**Goal of the exercise**. Starting at the top of the listing below, copy each line exactly, stopping after the line that contains "## Italic (курсив)".

**Records to process**.
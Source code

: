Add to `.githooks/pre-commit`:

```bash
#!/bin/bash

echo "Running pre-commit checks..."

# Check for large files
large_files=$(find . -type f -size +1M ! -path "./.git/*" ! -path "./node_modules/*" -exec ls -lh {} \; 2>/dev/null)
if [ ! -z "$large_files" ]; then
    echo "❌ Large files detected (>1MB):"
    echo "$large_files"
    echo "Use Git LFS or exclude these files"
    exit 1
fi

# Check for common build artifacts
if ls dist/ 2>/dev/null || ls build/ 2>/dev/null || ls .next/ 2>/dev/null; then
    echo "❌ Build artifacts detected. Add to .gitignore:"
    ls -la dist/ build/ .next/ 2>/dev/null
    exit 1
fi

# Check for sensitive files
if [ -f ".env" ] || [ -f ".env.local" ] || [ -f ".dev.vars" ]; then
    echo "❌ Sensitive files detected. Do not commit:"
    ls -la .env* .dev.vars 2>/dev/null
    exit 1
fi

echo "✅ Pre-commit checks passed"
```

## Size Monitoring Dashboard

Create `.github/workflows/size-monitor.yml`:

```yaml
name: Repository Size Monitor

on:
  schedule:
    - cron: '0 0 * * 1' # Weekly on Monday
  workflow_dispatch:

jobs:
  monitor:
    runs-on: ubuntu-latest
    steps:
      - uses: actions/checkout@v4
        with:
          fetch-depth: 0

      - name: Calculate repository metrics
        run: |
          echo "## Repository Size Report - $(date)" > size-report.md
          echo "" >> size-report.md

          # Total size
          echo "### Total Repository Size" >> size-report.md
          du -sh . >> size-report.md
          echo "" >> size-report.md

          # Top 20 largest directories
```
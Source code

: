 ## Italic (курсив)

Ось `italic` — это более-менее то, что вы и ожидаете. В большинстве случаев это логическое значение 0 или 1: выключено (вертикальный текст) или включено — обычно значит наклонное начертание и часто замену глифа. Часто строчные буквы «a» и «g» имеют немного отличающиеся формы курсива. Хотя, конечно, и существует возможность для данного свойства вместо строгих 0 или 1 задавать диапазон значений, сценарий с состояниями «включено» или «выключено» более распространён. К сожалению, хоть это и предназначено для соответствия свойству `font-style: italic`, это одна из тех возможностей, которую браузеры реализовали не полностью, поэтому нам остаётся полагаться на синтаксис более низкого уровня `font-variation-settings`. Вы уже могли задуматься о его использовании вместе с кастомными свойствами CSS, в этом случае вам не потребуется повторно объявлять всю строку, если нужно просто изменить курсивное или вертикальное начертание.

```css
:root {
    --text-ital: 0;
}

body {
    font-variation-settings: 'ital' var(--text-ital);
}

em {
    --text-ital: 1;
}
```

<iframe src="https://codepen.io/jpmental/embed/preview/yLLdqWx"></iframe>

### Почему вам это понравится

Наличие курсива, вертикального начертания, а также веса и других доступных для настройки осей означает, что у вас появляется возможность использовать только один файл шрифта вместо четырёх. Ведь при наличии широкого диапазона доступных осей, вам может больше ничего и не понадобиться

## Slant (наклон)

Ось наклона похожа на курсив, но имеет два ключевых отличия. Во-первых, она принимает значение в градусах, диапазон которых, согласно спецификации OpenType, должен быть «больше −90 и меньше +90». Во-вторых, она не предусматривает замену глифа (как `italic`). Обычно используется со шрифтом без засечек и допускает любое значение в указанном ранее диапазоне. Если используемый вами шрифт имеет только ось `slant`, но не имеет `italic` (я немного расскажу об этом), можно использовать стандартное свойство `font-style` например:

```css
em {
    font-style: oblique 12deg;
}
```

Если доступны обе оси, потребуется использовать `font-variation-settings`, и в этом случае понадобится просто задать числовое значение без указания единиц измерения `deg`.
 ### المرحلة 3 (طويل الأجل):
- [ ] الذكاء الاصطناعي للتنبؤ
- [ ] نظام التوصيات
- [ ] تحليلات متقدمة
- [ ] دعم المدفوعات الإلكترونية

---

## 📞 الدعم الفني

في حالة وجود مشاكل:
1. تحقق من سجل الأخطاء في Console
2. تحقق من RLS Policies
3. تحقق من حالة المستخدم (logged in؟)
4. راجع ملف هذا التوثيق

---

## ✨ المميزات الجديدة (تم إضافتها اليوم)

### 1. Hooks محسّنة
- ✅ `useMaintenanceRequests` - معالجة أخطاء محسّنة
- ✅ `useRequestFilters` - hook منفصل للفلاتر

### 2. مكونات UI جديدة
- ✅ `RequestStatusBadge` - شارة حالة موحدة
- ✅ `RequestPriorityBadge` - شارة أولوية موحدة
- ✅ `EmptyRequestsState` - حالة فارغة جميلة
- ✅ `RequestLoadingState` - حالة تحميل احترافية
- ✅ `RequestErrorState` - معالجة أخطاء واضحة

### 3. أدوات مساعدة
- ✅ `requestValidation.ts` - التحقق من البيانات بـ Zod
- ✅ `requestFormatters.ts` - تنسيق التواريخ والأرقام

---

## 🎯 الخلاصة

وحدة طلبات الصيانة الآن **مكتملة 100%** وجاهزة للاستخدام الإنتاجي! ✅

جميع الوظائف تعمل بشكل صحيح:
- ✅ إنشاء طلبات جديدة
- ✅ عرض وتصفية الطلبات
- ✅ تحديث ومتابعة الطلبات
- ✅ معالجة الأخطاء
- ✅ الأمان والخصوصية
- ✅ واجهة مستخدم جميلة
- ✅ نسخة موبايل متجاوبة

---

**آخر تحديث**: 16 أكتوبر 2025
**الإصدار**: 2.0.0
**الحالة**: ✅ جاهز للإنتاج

**Response to this task**.
Source code

:Add to `.githooks/pre-commit`:

```bash
#!/bin/bash

echo "Running pre-commit checks..."

# Check for large files
large_files=$(find . -type f -size +1M ! -path "./.git/*" ! -path "./node_modules/*" -exec ls -lh {} \; 2>/dev/null)
if [ ! -z "$large_files" ]; then
    echo "❌ Large files detected (>1MB):"
    echo "$large_files"
    echo "Use Git LFS or exclude these files"
    exit 1
fi

# Check for common build artifacts
if ls dist/ 2>/dev/null || ls build/ 2>/dev/null || ls .next/ 2>/dev/null; then
    echo "❌ Build artifacts detected. Add to .gitignore:"
    ls -la dist/ build/ .next/ 2>/dev/null
    exit 1
fi

# Check for sensitive files
if [ -f ".env" ] || [ -f ".env.local" ] || [ -f ".dev.vars" ]; then
    echo "❌ Sensitive files detected. Do not commit:"
    ls -la .env* .dev.vars 2>/dev/null
    exit 1
fi

echo "✅ Pre-commit checks passed"
```

## Size Monitoring Dashboard

Create `.github/workflows/size-monitor.yml`:

```yaml
name: Repository Size Monitor

on:
  schedule:
    - cron: '0 0 * * 1' # Weekly on Monday
  workflow_dispatch:

jobs:
  monitor:
    runs-on: ubuntu-latest
    steps:
      - uses: actions/checkout@v4
        with:
          fetch-depth: 0

      - name: Calculate repository metrics
        run: |
          echo "## Repository Size Report - $(date)" > size-report.md
          echo "" >> size-report.md

          # Total size
          echo "### Total Repository Size" >> size-report.md
          du -sh . >> size-report.md
          echo "" >> size-report.md

          # Top 20 largest directories
```
Source code

: ## Italic (курсив)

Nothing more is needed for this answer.